Look below for the line holding "Base Class Method](5.0/class_basemethod.md)" and the line holding "#### [Configurations]()". Repeat those two and everything between, exactly.

RECORDS PROVIDED below:

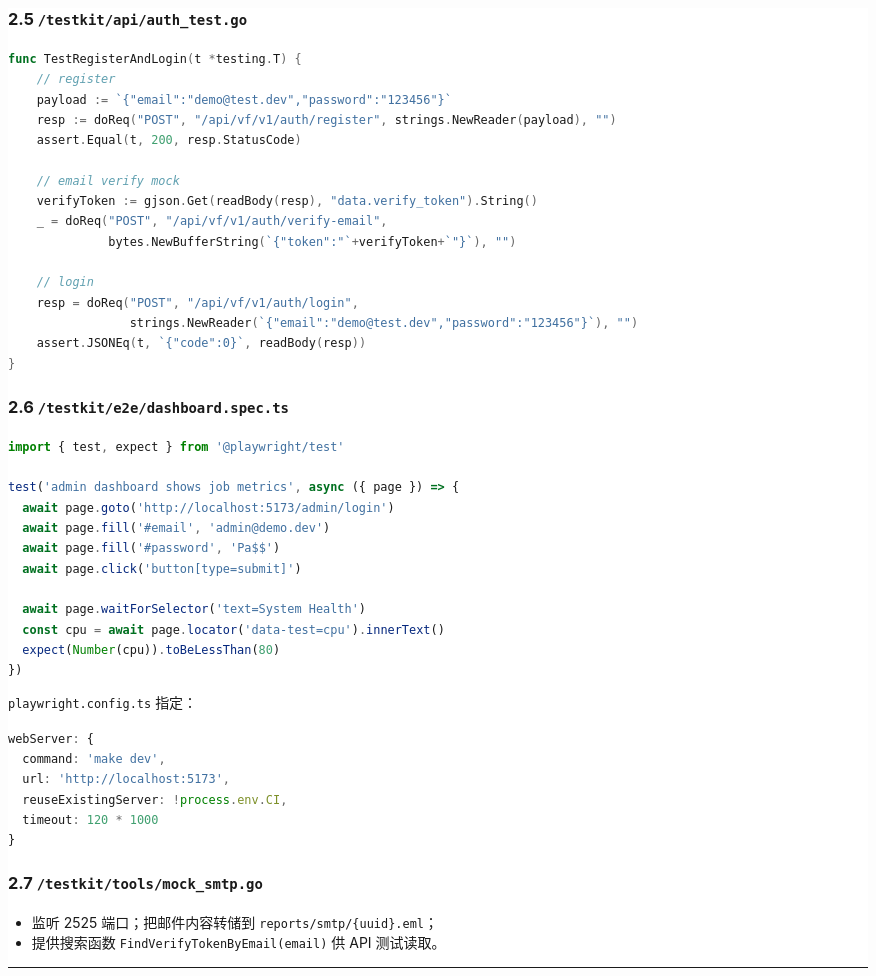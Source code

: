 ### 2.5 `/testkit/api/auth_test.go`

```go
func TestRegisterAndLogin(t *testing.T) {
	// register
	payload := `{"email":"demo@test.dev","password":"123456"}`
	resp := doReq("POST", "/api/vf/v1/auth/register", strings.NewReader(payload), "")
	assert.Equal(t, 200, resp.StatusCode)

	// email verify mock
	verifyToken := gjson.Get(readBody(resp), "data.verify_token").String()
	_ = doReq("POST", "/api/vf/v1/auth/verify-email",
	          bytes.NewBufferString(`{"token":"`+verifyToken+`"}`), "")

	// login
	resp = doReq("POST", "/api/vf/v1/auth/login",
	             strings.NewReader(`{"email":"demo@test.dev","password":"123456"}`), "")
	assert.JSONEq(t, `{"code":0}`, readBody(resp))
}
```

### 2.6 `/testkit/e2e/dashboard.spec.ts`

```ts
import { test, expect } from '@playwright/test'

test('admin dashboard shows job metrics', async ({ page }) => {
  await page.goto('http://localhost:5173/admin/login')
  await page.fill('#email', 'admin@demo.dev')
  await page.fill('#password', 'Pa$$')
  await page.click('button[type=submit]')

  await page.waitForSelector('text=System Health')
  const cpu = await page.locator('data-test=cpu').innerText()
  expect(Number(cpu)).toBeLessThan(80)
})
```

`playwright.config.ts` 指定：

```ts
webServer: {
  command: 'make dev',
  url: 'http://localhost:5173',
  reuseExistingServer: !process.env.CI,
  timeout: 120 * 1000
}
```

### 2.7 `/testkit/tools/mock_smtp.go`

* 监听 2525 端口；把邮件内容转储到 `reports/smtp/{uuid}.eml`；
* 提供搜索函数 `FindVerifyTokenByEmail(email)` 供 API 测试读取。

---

End of RECORDS PROVIDED.
RECORDS PROVIDED below:

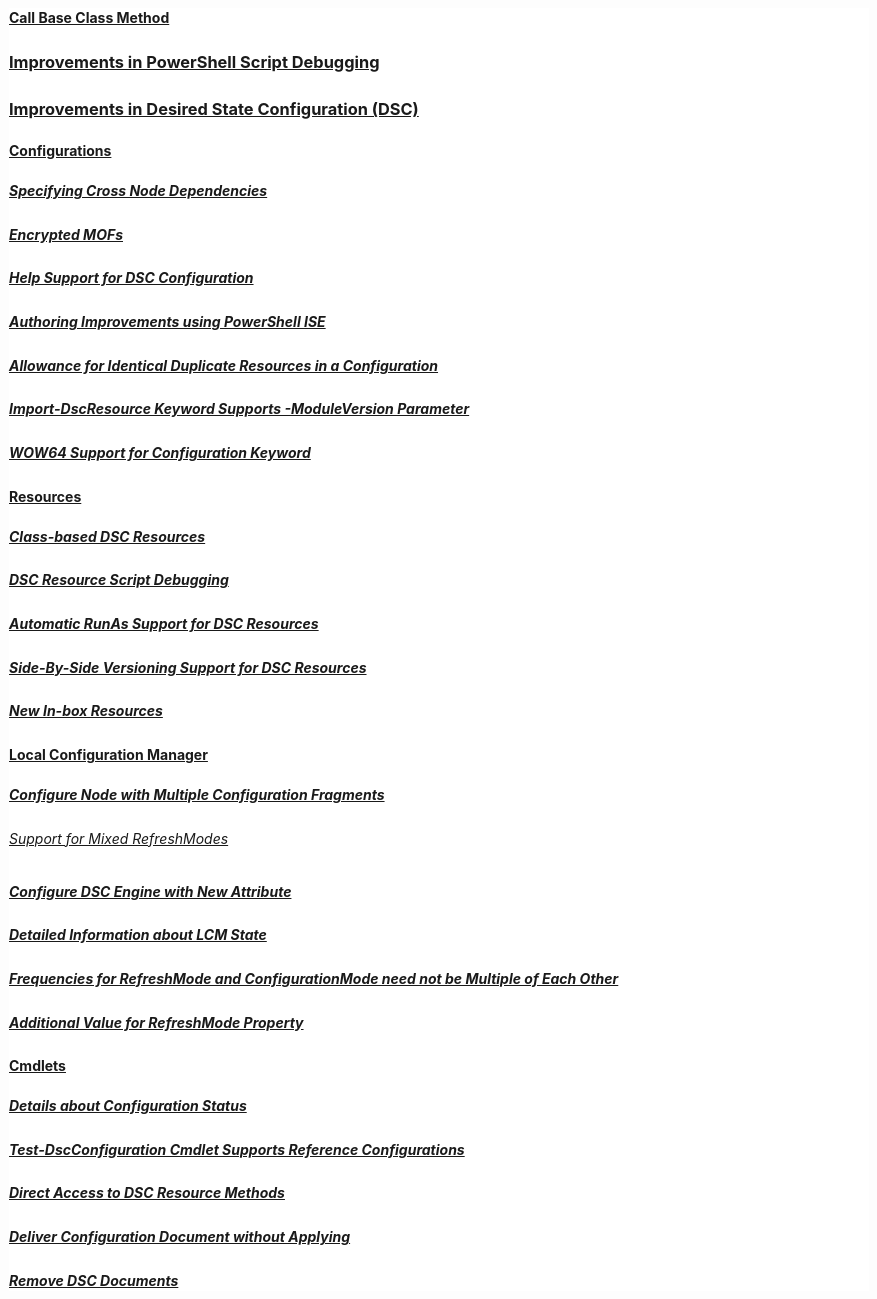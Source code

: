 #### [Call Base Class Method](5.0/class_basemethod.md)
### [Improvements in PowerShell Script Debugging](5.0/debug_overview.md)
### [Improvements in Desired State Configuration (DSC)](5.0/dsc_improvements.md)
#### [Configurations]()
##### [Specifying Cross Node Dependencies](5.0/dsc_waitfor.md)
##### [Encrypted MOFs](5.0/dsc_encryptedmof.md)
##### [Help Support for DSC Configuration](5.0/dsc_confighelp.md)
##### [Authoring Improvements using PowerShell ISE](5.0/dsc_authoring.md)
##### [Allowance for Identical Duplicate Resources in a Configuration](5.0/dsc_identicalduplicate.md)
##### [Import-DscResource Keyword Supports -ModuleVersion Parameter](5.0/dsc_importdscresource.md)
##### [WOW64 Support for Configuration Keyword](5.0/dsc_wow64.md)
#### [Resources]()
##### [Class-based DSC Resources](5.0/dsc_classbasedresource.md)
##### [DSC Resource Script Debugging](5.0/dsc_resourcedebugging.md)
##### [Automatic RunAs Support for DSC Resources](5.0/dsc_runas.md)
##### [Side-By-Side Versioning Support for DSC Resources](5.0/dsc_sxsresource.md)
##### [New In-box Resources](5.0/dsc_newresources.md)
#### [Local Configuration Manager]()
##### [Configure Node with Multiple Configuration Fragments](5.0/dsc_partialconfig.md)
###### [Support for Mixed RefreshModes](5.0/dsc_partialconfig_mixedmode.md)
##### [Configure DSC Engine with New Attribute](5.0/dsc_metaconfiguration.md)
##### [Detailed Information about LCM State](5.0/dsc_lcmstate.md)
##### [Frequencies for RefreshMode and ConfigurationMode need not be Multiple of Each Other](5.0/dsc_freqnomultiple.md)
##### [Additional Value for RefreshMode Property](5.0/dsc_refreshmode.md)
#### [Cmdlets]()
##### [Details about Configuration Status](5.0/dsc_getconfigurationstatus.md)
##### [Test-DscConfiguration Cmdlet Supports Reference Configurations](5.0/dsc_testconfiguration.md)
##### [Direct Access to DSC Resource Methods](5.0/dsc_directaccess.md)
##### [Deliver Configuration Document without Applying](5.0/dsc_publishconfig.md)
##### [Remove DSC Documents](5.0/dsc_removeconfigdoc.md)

End of RECORDS PROVIDED.

■ EXPECTED ANSWER ■
: #### [Call Base Class Method](5.0/class_basemethod.md)
### [Improvements in PowerShell Script Debugging](5.0/debug_overview.md)
### [Improvements in Desired State Configuration (DSC)](5.0/dsc_improvements.md)
#### [Configurations]()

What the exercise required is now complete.